A NASA spacecraft has captured an amazing video of solar twisters blowing across the surface of the sun.
The tornado-like eruptions of super-hot plasma were spotted by NASA's Solar Dynamics Observatory, which is constantly recording high-definition videos of the sun.
The sun tornado video shows swirling fountains of plasma creeping across the surface of the sun during a 30-hour period between Feb. 7 and 8. But unlike tornadoes on Earth, which are wind-driven phenomena, the sun's plasma tornadoes are shaped by the powerful magnetic field of our star.
"An active region rotating into view provides a bright backdrop to the gyrating streams of plasma," SDO mission scientists explained in a video description. "The particles are being pulled this way and that by competing magnetic forces. They are tracking along strands of magnetic field lines."
In the video, cooler plasma material appears as darker spots on a bright background.

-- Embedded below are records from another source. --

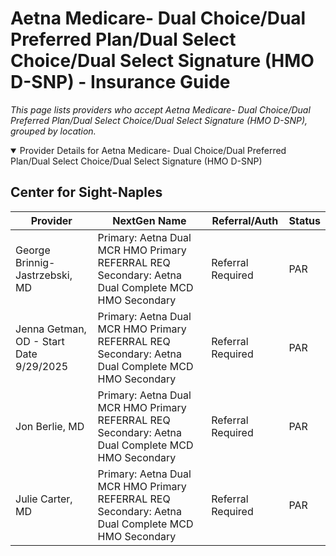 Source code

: # Aetna Medicare- Dual Choice/Dual Preferred Plan/Dual Select Choice/Dual Select Signature (HMO D-SNP) - Insurance Guide

*This page lists providers who accept Aetna Medicare- Dual Choice/Dual Preferred Plan/Dual Select Choice/Dual Select Signature (HMO D-SNP), grouped by location.*

<details open><summary>Provider Details for Aetna Medicare- Dual Choice/Dual Preferred Plan/Dual Select Choice/Dual Select Signature (HMO D-SNP)</summary>

## Center for Sight-Naples

| Provider | NextGen Name | Referral/Auth | Status |
|----------|-------------|--------------|--------|
| George Brinnig-Jastrzebski, MD | Primary: Aetna Dual MCR HMO Primary REFERRAL REQ                                                             Secondary: Aetna Dual Complete MCD HMO Secondary | Referral Required | PAR |
| Jenna Getman, OD - Start Date 9/29/2025 | Primary: Aetna Dual MCR HMO Primary REFERRAL REQ                                                             Secondary: Aetna Dual Complete MCD HMO Secondary | Referral Required | PAR |
| Jon Berlie, MD | Primary: Aetna Dual MCR HMO Primary REFERRAL REQ                                                             Secondary: Aetna Dual Complete MCD HMO Secondary | Referral Required | PAR |
| Julie Carter, MD | Primary: Aetna Dual MCR HMO Primary REFERRAL REQ                                                             Secondary: Aetna Dual Complete MCD HMO Secondary | Referral Required | PAR |

</details>


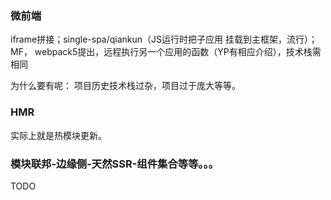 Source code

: ### 微前端

iframe拼接；single-spa/qiankun（JS运行时把子应用 挂载到主框架，流行）；MF， webpack5提出，远程执行另一个应用的函数（YP有相应介绍），技术栈需相同

为什么要有呢：
项目历史技术栈过杂，项目过于庞大等等。

### HMR

实际上就是热模块更新。



### 模块联邦-边缘侧-天然SSR-组件集合等等。。。

TODO



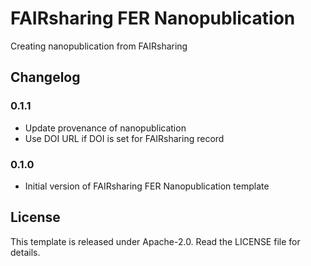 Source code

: # FAIRsharing FER Nanopublication

Creating nanopublication from FAIRsharing

## Changelog

### 0.1.1

- Update provenance of nanopublication
- Use DOI URL if DOI is set for FAIRsharing record

### 0.1.0

- Initial version of FAIRsharing FER Nanopublication template

## License

This template is released under Apache-2.0. Read the LICENSE file for details.
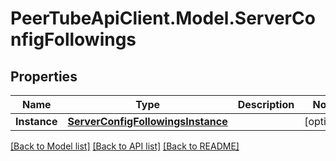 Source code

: # PeerTubeApiClient.Model.ServerConfigFollowings

## Properties

Name | Type | Description | Notes
------------ | ------------- | ------------- | -------------
**Instance** | [**ServerConfigFollowingsInstance**](ServerConfigFollowingsInstance.md) |  | [optional] 

[[Back to Model list]](../README.md#documentation-for-models) [[Back to API list]](../README.md#documentation-for-api-endpoints) [[Back to README]](../README.md)

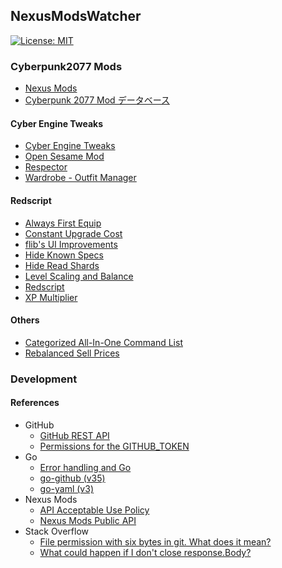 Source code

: ## NexusModsWatcher
[![License: MIT](https://img.shields.io/badge/License-MIT-informational.svg)](https://github.com/42milez/ProtocolStack/blob/main/LICENSE)

### Cyberpunk2077 Mods
- [Nexus Mods](https://www.nexusmods.com)
- [Cyberpunk 2077 Mod データベース](https://cyberpunk2077.2game.info)

#### Cyber Engine Tweaks
- [Cyber Engine Tweaks](https://www.nexusmods.com/cyberpunk2077/mods/107)
- [Open Sesame Mod](https://www.nexusmods.com/cyberpunk2077/mods/814)
- [Respector](https://www.nexusmods.com/cyberpunk2077/mods/1263)
- [Wardrobe - Outfit Manager](https://www.nexusmods.com/cyberpunk2077/mods/2176)

#### Redscript
- [Always First Equip](https://www.nexusmods.com/cyberpunk2077/mods/2557)
- [Constant Upgrade Cost](https://www.nexusmods.com/cyberpunk2077/mods/2692)
- [flib's UI Improvements](https://www.nexusmods.com/cyberpunk2077/mods/2729)
- [Hide Known Specs](https://www.nexusmods.com/cyberpunk2077/mods/2111)
- [Hide Read Shards](https://www.nexusmods.com/cyberpunk2077/mods/2820)
- [Level Scaling and Balance](https://www.nexusmods.com/cyberpunk2077/mods/1712)
- [Redscript](https://www.nexusmods.com/cyberpunk2077/mods/1511)
- [XP Multiplier](https://www.nexusmods.com/cyberpunk2077/mods/1467)

#### Others
- [Categorized All-In-One Command List](https://www.nexusmods.com/cyberpunk2077/mods/521)
- [Rebalanced Sell Prices](https://www.nexusmods.com/cyberpunk2077/mods/2609)

### Development
#### References
- GitHub
  - [GitHub REST API](https://docs.github.com/en/rest)
  - [Permissions for the GITHUB_TOKEN](https://docs.github.com/en/actions/reference/authentication-in-a-workflow#permissions-for-the-github_token)
- Go
  - [Error handling and Go](https://blog.golang.org/error-handling-and-go)
  - [go-github (v35)](https://pkg.go.dev/github.com/google/go-github/v35/github)
  - [go-yaml (v3)](https://pkg.go.dev/gopkg.in/yaml.v3?utm_source=godoc)
- Nexus Mods
  - [API Acceptable Use Policy](https://help.nexusmods.com/article/114-api-acceptable-use-policy)
  - [Nexus Mods Public API](https://app.swaggerhub.com/apis-docs/NexusMods/nexus-mods_public_api_params_in_form_data)
- Stack Overflow
  - [File permission with six bytes in git. What does it mean?](https://unix.stackexchange.com/questions/450480/file-permission-with-six-bytes-in-git-what-does-it-mean)
  - [What could happen if I don't close response.Body?](https://stackoverflow.com/questions/33238518/what-could-happen-if-i-dont-close-response-body)
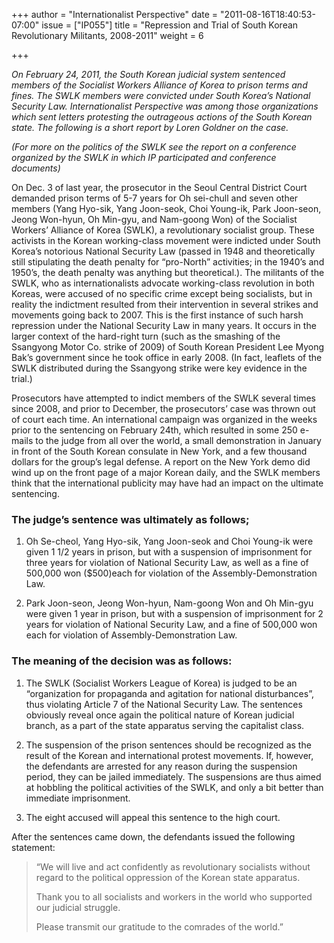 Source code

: +++
author = "Internationalist Perspective"
date = "2011-08-16T18:40:53-07:00"
issue = ["IP055"]
title = "Repression and Trial of South Korean Revolutionary Militants, 2008-2011"
weight = 6

+++

*On February 24, 2011, the South Korean judicial system sentenced members of the Socialist Workers Alliance of Korea to prison terms and fines. The SWLK members were convicted under South Korea’s National Security Law. Internationalist Perspective was among those organizations which sent letters protesting the outrageous actions of the South Korean state. The following is a short report by Loren Goldner on the case.*

*(For more on the politics of the SWLK see the report on a conference organized by the SWLK in which IP participated and conference documents)*

On Dec. 3 of last year, the prosecutor in the Seoul Central District Court demanded prison terms of 5-7 years for Oh sei-chull and seven other members (Yang Hyo-sik, Yang Joon-seok, Choi Young-ik, Park Joon-seon, Jeong Won-hyun, Oh Min-gyu, and Nam-goong Won) of the Socialist Workers’ Alliance of Korea (SWLK), a revolutionary socialist group. These activists in the Korean working-class movement were indicted under South Korea’s notorious National Security Law (passed in 1948 and theoretically still stipulating the death penalty for “pro-North” activities; in the 1940’s and 1950’s, the death penalty was anything but theoretical.). The militants of the SWLK, who as internationalists advocate working-class revolution in both Koreas, were accused of no specific crime except being socialists, but in reality the indictment resulted from their intervention in several strikes and movements going back to 2007. This is the first instance of such harsh repression under the National Security Law in many years. It occurs in the larger context of the hard-right turn (such as the smashing of the Ssangyong Motor Co. strike of 2009) of South Korean President Lee Myong Bak’s government since he took office in early 2008. (In fact, leaflets of the SWLK distributed during the Ssangyong strike were key evidence in the trial.)

Prosecutors have attempted to indict members of the SWLK several times since 2008, and prior to December, the prosecutors’ case was thrown out of court each time. An international campaign was organized in the weeks prior to the sentencing on February 24th, which resulted in some 250 e-mails to the judge from all over the world, a small demonstration in January in front of the South Korean consulate in New York, and a few thousand dollars for the group’s legal defense. A report on the New York demo did wind up on the front page of a major Korean daily, and the SWLK members think that the international publicity may have had an impact on the ultimate sentencing.

### The judge’s sentence was ultimately as follows;

1. Oh Se-cheol, Yang Hyo-sik, Yang Joon-seok and Choi Young-ik were given 1 1/2 years in prison, but with a suspension of imprisonment for three years for violation of National Security Law, as well as a fine of 500,000 won ($500)each for violation of the Assembly-Demonstration Law.

2. Park Joon-seon, Jeong Won-hyun, Nam-goong Won and Oh Min-gyu were given 1 year in prison, but with a suspension of imprisonment for 2 years for violation of National Security Law, and a fine of 500,000 won each for violation of Assembly-Demonstration Law.

### The meaning of the decision was as follows:

1. The SWLK (Socialist Workers League of Korea) is judged to be an “organization for propaganda and agitation for national disturbances”, thus violating Article 7 of the National Security Law. The sentences obviously reveal once again the political nature of Korean judicial branch, as a part of the state apparatus serving the capitalist class.

2. The suspension of the prison sentences should be recognized as the result of the Korean and international protest movements. If, however, the defendants are arrested for any reason during the suspension period, they can be jailed immediately. The suspensions are thus aimed at hobbling the political activities of the SWLK, and only a bit better than immediate imprisonment.

3. The eight accused will appeal this sentence to the high court.

After the sentences came down, the defendants issued the following statement:

>  “We will live and act confidently as revolutionary socialists without regard to the political oppression of the Korean state apparatus.
>  
>  Thank you to all socialists and workers in the world who supported our judicial struggle.
>
>  Please transmit our gratitude to the comrades of the world.”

The SDO spacecraft recorded the video in the extreme ultraviolet range of the light spectrum, giving the movie an eerie yellow hue.
NASA released the new SDO video to mark the second anniversary of the spacecraft's mission, which launched on Feb. 11, 2010. The $850 million spacecraft is on a five-year mission to record high-definition videos of the sun to help astronomers better understand how changes in the sun's solar weather cycle can affect life on Earth.
The sun is currently in an active period of its 11-year weather cycle. The current cycle is known as Solar Cycle 24 and will peak in 2013.